EXERCISE INSTRUCTIONS
Set down the entries exactly as they appear, apart from the images, which stay out.

DATA EXTRACTS
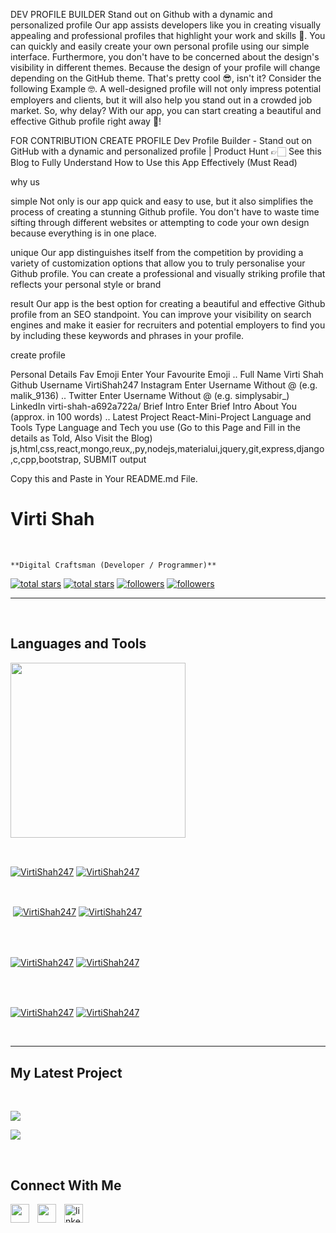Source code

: DEV PROFILE BUILDER
Stand out on Github with a dynamic and
personalized profile
Our app assists developers like you in creating visually appealing and professional profiles that highlight your work and skills 🚀. You can quickly and easily create your own personal profile using our simple interface. Furthermore, you don't have to be concerned about the design's visibility in different themes. Because the design of your profile will change depending on the GitHub theme. That's pretty cool 😎, isn't it?
Consider the following Example 🤓.
A well-designed profile will not only impress potential employers and clients, but it will also help you stand out in a crowded job market. So, why delay? With our app, you can start creating a beautiful and effective Github profile right away 🥁!

FOR CONTRIBUTION
CREATE PROFILE
Dev Profile Builder - Stand out on GitHub with a dynamic and personalized profile | Product Hunt
👉🏻 See this Blog to Fully Understand How to Use this App Effectively (Must Read)

why us

 simple
Not only is our app quick and easy to use, but it also simplifies the process of creating a stunning Github profile. You don't have to waste time sifting through different websites or attempting to code your own design because everything is in one place.

 unique
Our app distinguishes itself from the competition by providing a variety of customization options that allow you to truly personalise your Github profile. You can create a professional and visually striking profile that reflects your personal style or brand

 result
Our app is the best option for creating a beautiful and effective Github profile from an SEO standpoint. You can improve your visibility on search engines and make it easier for recruiters and potential employers to find you by including these keywords and phrases in your profile.

create profile

Personal Details
Fav Emoji
Enter Your Favourite Emoji ..
Full Name
Virti Shah
Github Username
VirtiShah247
Instagram
Enter Username Without @ (e.g. malik_9136) ..
Twitter
Enter Username Without @ (e.g. simplysabir_)
LinkedIn
virti-shah-a692a722a/
Brief Intro
Enter Brief Intro About You (approx. in 100 words) ..
Latest Project
React-Mini-Project
Language and Tools
Type Language and Tech you use
(Go to this Page and Fill in the details as Told, Also Visit the Blog)
js,html,css,react,mongo,reux,,py,nodejs,materialui,jquery,git,express,django,c,cpp,bootstrap,
SUBMIT
output

Copy this and Paste in Your README.md File.


                

                    

<h1> Virti Shah</h1>
<br /> 

                    
`**Digital Craftsman (Developer / Programmer)**`

                    

<p align="left"></p>
<p align="left"> 
  <a href="https://github.com/VirtiShah247?tab=repositories&sort=stargazers#gh-light-mode-only">
    <img alt="total stars" title="Total stars on GitHub" src="https://custom-icon-badges.demolab.com/github/stars/VirtiShah247?color=3ea97d&style=for-the-badge&labelColor=40b682&logo=star#gh-light-mode-only"/></a>
  
  <a href="https://github.com/VirtiShah247?tab=repositories&sort=stargazers#gh-dark-mode-only">
    <img alt="total stars" title="Total stars on GitHub" src="https://custom-icon-badges.demolab.com/github/stars/VirtiShah247?color=655489&style=for-the-badge&labelColor=c691e9&logo=star#gh-dark-mode-only"/></a>
  
  <a href="https://github.com/VirtiShah247?tab=followers#gh-light-mode-only">
    <img alt="followers" title="Follow me on Github" src="https://custom-icon-badges.demolab.com/github/followers/VirtiShah247?color=2c4954&labelColor=2c3e50&style=for-the-badge&logo=person-add&label=Follow&logoColor=white#gh-light-mode-only"/></a>
    
  <a href="https://github.com/VirtiShah247?tab=followers#gh-dark-mode-only">
    <img alt="followers" title="Follow me on Github" src="https://custom-icon-badges.demolab.com/github/followers/VirtiShah247?color=dacc84&labelColor=f9e692&style=for-the-badge&logo=person-add&label=Follow&logoColor=white#gh-dark-mode-only"/></a>
</p>

---
<br />

                    

<h2>Languages and Tools</h2> 
<p align="left">
<img width="280px"  src="https://skillicons.dev/icons?i=js,html,css,react,mongo,reux,,py,nodejs,materialui,jquery,git,express,django,c,cpp,bootstrap,&perline=9"  />
</p>
<br />

                    

<p><a href="https://github.com/VirtiShah247#gh-dark-mode-only" target="_blank"><img align="center" src="https://github-readme-stats.vercel.app/api/top-langs/?username=VirtiShah247&langs_count=6&show_icon=true&layout=compact&theme=nightowl#gh-dark-mode-only" alt="VirtiShah247" /></a>
  <a href="https://github.com/VirtiShah247#gh-light-mode-only" target="_blank"><img align="center" src="https://github-readme-stats.vercel.app/api/top-langs/?username=VirtiShah247&langs_count=6&show_icon=true&layout=compact&theme=vue#gh-light-mode-only" alt="VirtiShah247" /></a>
</p>

<br />

<p>&nbsp;<a href="https://github.com/VirtiShah247#gh-dark-mode-only" target="_blank"><img align="center" src="https://github-readme-stats.vercel.app/api?username=VirtiShah247&count_private=true&show_icons=true&theme=nightowl#gh-dark-mode-only" alt="VirtiShah247" /></a>
<a href="https://github.com/VirtiShah247#gh-light-mode-only" target="_blank"><img align="center" src="https://github-readme-stats.vercel.app/api?username=VirtiShah247&count_private=true&show_icons=true&theme=vue#gh-light-mode-only" alt="VirtiShah247" /></a>
</p> 
<br>
<br />

<p><a href="https://github.com/VirtiShah247#gh-dark-mode-only" target="_blank"><img align="center" src="https://streak-stats.demolab.com?user=VirtiShah247&theme=nightowl#gh-dark-mode-only" alt="VirtiShah247"/></a>
<a href="https://github.com/VirtiShah247#gh-light-mode-only" target="_blank"><img align="center" src="https://streak-stats.demolab.com?user=VirtiShah247&theme=vue#gh-light-mode-only" alt="VirtiShah247"/></a></p>
<br/>
<br />

<p><a href="https://github.com/VirtiShah247#gh-dark-mode-only" target="_blank"><img align="center" src="https://github-readme-activity-graph.cyclic.app/graph?username=VirtiShah247&theme=nightowl#gh-dark-mode-only" alt="VirtiShah247" /></a>
<a href="https://github.com/VirtiShah247#gh-light-mode-only" target="_blank"><img align="center" src="https://github-readme-activity-graph.cyclic.app/graph?username=VirtiShah247&theme=vue#gh-light-mode-only" alt="VirtiShah247" /></a></p>
<br/>

---


                    

<h2>My Latest Project</h2> 
<br />
<p><a href="https://github.com/VirtiShah247/React-Mini-Project#gh-dark-mode-only" target="_blank"><img align="center" src="https://github-readme-stats.vercel.app/api/pin/?username=VirtiShah247&repo=React-Mini-Project&theme=nightowl&show_owner=true#gh-dark-mode-only"/></a></p>
<p><a href="https://github.com/VirtiShah247/React-Mini-Project#gh-light-mode-only" target="_blank"><img align="center" src="https://github-readme-stats.vercel.app/api/pin/?username=VirtiShah247&repo=React-Mini-Project&theme=vue&show_owner=true#gh-light-mode-only"/></a></p>
<br />


                    

<h2>Connect With Me</h2> 
<p align="left">
<a href="https://twitter.com/" target="_blank"><img align="left" width="30px" style="padding-right:10px;" src="https://raw.githubusercontent.com/rahuldkjain/github-profile-readme-generator/master/src/images/icons/Social/twitter.svg" alt="" /></a>
<a href="https://instagram.com/" target="_blank"><img align="left" width="30px" style="padding-right:10px" src="https://raw.githubusercontent.com/rahuldkjain/github-profile-readme-generator/master/src/images/icons/Social/instagram.svg" alt="" /></a>
<a href="virti-shah-a692a722a/" target="_blank"><img align="left" alt="linkedin" width="30px" style="padding-right: 10px;" src="https://cdn.jsdelivr.net/gh/devicons/devicon/icons/linkedin/linkedin-original.svg" /></a>
</p>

RESPONSE TO THE EXERCISE
Source code

: DEV PROFILE BUILDER
Stand out on Github with a dynamic and
personalized profile
Our app assists developers like you in creating visually appealing and professional profiles that highlight your work and skills 🚀. You can quickly and easily create your own personal profile using our simple interface. Furthermore, you don't have to be concerned about the design's visibility in different themes. Because the design of your profile will change depending on the GitHub theme. That's pretty cool 😎, isn't it?
Consider the following Example 🤓.
A well-designed profile will not only impress potential employers and clients, but it will also help you stand out in a crowded job market. So, why delay? With our app, you can start creating a beautiful and effective Github profile right away 🥁!

FOR CONTRIBUTION
CREATE PROFILE
Dev Profile Builder - Stand out on GitHub with a dynamic and personalized profile | Product Hunt
👉🏻 See this Blog to Fully Understand How to Use this App Effectively (Must Read)

why us

 simple
Not only is our app quick and easy to use, but it also simplifies the process of creating a stunning Github profile. You don't have to waste time sifting through different websites or attempting to code your own design because everything is in one place.

 unique
Our app distinguishes itself from the competition by providing a variety of customization options that allow you to truly personalise your Github profile. You can create a professional and visually striking profile that reflects your personal style or brand

 result
Our app is the best option for creating a beautiful and effective Github profile from an SEO standpoint. You can improve your visibility on search engines and make it easier for recruiters and potential employers to find you by including these keywords and phrases in your profile.

create profile

Personal Details
Fav Emoji
Enter Your Favourite Emoji ..
Full Name
Virti Shah
Github Username
VirtiShah247
Instagram
Enter Username Without @ (e.g. malik_9136) ..
Twitter
Enter Username Without @ (e.g. simplysabir_)
LinkedIn
virti-shah-a692a722a/
Brief Intro
Enter Brief Intro About You (approx. in 100 words) ..
Latest Project
React-Mini-Project
Language and Tools
Type Language and Tech you use
(Go to this Page and Fill in the details as Told, Also Visit the Blog)
js,html,css,react,mongo,reux,,py,nodejs,materialui,jquery,git,express,django,c,cpp,bootstrap,
SUBMIT
output

Copy this and Paste in Your README.md File.


                

                    

<h1> Virti Shah</h1>
<br /> 

                    
`**Digital Craftsman (Developer / Programmer)**`

                    

<p align="left"></p>
<p align="left"> 
  <a href="https://github.com/VirtiShah247?tab=repositories&sort=stargazers#gh-light-mode-only">
    <img alt="total stars" title="Total stars on GitHub" src="https://custom-icon-badges.demolab.com/github/stars/VirtiShah247?color=3ea97d&style=for-the-badge&labelColor=40b682&logo=star#gh-light-mode-only"/></a>
  
  <a href="https://github.com/VirtiShah247?tab=repositories&sort=stargazers#gh-dark-mode-only">
    <img alt="total stars" title="Total stars on GitHub" src="https://custom-icon-badges.demolab.com/github/stars/VirtiShah247?color=655489&style=for-the-badge&labelColor=c691e9&logo=star#gh-dark-mode-only"/></a>
  
  <a href="https://github.com/VirtiShah247?tab=followers#gh-light-mode-only">
    <img alt="followers" title="Follow me on Github" src="https://custom-icon-badges.demolab.com/github/followers/VirtiShah247?color=2c4954&labelColor=2c3e50&style=for-the-badge&logo=person-add&label=Follow&logoColor=white#gh-light-mode-only"/></a>
    
  <a href="https://github.com/VirtiShah247?tab=followers#gh-dark-mode-only">
    <img alt="followers" title="Follow me on Github" src="https://custom-icon-badges.demolab.com/github/followers/VirtiShah247?color=dacc84&labelColor=f9e692&style=for-the-badge&logo=person-add&label=Follow&logoColor=white#gh-dark-mode-only"/></a>
</p>

---
<br />

                    

<h2>Languages and Tools</h2> 
<p align="left">
<img width="280px"  src="https://skillicons.dev/icons?i=js,html,css,react,mongo,reux,,py,nodejs,materialui,jquery,git,express,django,c,cpp,bootstrap,&perline=9"  />
</p>
<br />

                    

<p><a href="https://github.com/VirtiShah247#gh-dark-mode-only" target="_blank"><img align="center" src="https://github-readme-stats.vercel.app/api/top-langs/?username=VirtiShah247&langs_count=6&show_icon=true&layout=compact&theme=nightowl#gh-dark-mode-only" alt="VirtiShah247" /></a>
  <a href="https://github.com/VirtiShah247#gh-light-mode-only" target="_blank"><img align="center" src="https://github-readme-stats.vercel.app/api/top-langs/?username=VirtiShah247&langs_count=6&show_icon=true&layout=compact&theme=vue#gh-light-mode-only" alt="VirtiShah247" /></a>
</p>

<br />

<p>&nbsp;<a href="https://github.com/VirtiShah247#gh-dark-mode-only" target="_blank"><img align="center" src="https://github-readme-stats.vercel.app/api?username=VirtiShah247&count_private=true&show_icons=true&theme=nightowl#gh-dark-mode-only" alt="VirtiShah247" /></a>
<a href="https://github.com/VirtiShah247#gh-light-mode-only" target="_blank"><img align="center" src="https://github-readme-stats.vercel.app/api?username=VirtiShah247&count_private=true&show_icons=true&theme=vue#gh-light-mode-only" alt="VirtiShah247" /></a>
</p> 
<br>
<br />

<p><a href="https://github.com/VirtiShah247#gh-dark-mode-only" target="_blank"><img align="center" src="https://streak-stats.demolab.com?user=VirtiShah247&theme=nightowl#gh-dark-mode-only" alt="VirtiShah247"/></a>
<a href="https://github.com/VirtiShah247#gh-light-mode-only" target="_blank"><img align="center" src="https://streak-stats.demolab.com?user=VirtiShah247&theme=vue#gh-light-mode-only" alt="VirtiShah247"/></a></p>
<br/>
<br />

<p><a href="https://github.com/VirtiShah247#gh-dark-mode-only" target="_blank"><img align="center" src="https://github-readme-activity-graph.cyclic.app/graph?username=VirtiShah247&theme=nightowl#gh-dark-mode-only" alt="VirtiShah247" /></a>
<a href="https://github.com/VirtiShah247#gh-light-mode-only" target="_blank"><img align="center" src="https://github-readme-activity-graph.cyclic.app/graph?username=VirtiShah247&theme=vue#gh-light-mode-only" alt="VirtiShah247" /></a></p>
<br/>

---


                    

<h2>My Latest Project</h2> 
<br />
<p><a href="https://github.com/VirtiShah247/React-Mini-Project#gh-dark-mode-only" target="_blank"><img align="center" src="https://github-readme-stats.vercel.app/api/pin/?username=VirtiShah247&repo=React-Mini-Project&theme=nightowl&show_owner=true#gh-dark-mode-only"/></a></p>
<p><a href="https://github.com/VirtiShah247/React-Mini-Project#gh-light-mode-only" target="_blank"><img align="center" src="https://github-readme-stats.vercel.app/api/pin/?username=VirtiShah247&repo=React-Mini-Project&theme=vue&show_owner=true#gh-light-mode-only"/></a></p>
<br />


                    

<h2>Connect With Me</h2> 
<p align="left">
<a href="https://twitter.com/" target="_blank"><img align="left" width="30px" style="padding-right:10px;" src="https://raw.githubusercontent.com/rahuldkjain/github-profile-readme-generator/master/src/images/icons/Social/twitter.svg" alt="" /></a>
<a href="https://instagram.com/" target="_blank"><img align="left" width="30px" style="padding-right:10px" src="https://raw.githubusercontent.com/rahuldkjain/github-profile-readme-generator/master/src/images/icons/Social/instagram.svg" alt="" /></a>
<a href="virti-shah-a692a722a/" target="_blank"><img align="left" alt="linkedin" width="30px" style="padding-right: 10px;" src="https://cdn.jsdelivr.net/gh/devicons/devicon/icons/linkedin/linkedin-original.svg" /></a>
</p>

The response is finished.